# Problem description
Pull out every line in the data that has the string "точок" in it.

# Data provided
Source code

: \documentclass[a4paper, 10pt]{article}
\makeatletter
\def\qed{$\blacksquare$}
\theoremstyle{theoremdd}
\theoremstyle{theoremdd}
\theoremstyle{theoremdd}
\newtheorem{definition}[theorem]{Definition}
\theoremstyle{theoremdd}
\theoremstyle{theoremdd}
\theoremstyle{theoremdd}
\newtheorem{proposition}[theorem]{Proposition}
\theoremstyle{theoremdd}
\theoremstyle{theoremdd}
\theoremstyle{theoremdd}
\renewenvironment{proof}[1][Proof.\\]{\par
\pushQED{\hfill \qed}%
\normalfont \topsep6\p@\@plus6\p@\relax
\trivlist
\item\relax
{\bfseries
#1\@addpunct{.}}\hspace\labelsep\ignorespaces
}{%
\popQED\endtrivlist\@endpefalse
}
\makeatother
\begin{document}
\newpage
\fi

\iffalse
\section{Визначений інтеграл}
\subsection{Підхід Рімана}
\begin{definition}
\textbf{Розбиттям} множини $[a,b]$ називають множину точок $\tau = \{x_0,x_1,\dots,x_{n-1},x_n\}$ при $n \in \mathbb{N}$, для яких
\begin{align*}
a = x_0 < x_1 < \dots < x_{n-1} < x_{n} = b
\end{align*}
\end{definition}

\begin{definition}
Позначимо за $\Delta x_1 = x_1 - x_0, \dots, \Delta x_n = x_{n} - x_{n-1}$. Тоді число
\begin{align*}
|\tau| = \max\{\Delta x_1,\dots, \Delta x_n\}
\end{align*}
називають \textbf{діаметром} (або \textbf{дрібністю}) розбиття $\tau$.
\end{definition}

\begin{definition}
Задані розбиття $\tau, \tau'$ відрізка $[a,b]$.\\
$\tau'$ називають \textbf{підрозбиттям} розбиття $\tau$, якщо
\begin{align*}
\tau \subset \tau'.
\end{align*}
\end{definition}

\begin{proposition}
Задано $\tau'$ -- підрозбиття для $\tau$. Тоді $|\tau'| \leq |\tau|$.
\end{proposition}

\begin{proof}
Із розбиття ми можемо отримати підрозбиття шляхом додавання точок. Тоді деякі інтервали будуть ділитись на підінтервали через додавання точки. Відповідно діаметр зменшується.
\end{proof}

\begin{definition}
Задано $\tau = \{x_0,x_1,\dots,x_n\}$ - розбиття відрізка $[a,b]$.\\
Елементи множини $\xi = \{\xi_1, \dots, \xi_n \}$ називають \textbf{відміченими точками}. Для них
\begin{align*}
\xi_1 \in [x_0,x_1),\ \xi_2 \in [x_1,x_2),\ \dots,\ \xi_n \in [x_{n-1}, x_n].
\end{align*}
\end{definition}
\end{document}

# Written answer
\textbf{Розбиттям} множини $[a,b]$ називають множину точок $\tau = \{x_0,x_1,\dots,x_{n-1},x_n\}$ при $n \in \mathbb{N}$, для яких
Із розбиття ми можемо отримати підрозбиття шляхом додавання точок. Тоді деякі інтервали будуть ділитись на підінтервали через додавання точки. Відповідно діаметр зменшується.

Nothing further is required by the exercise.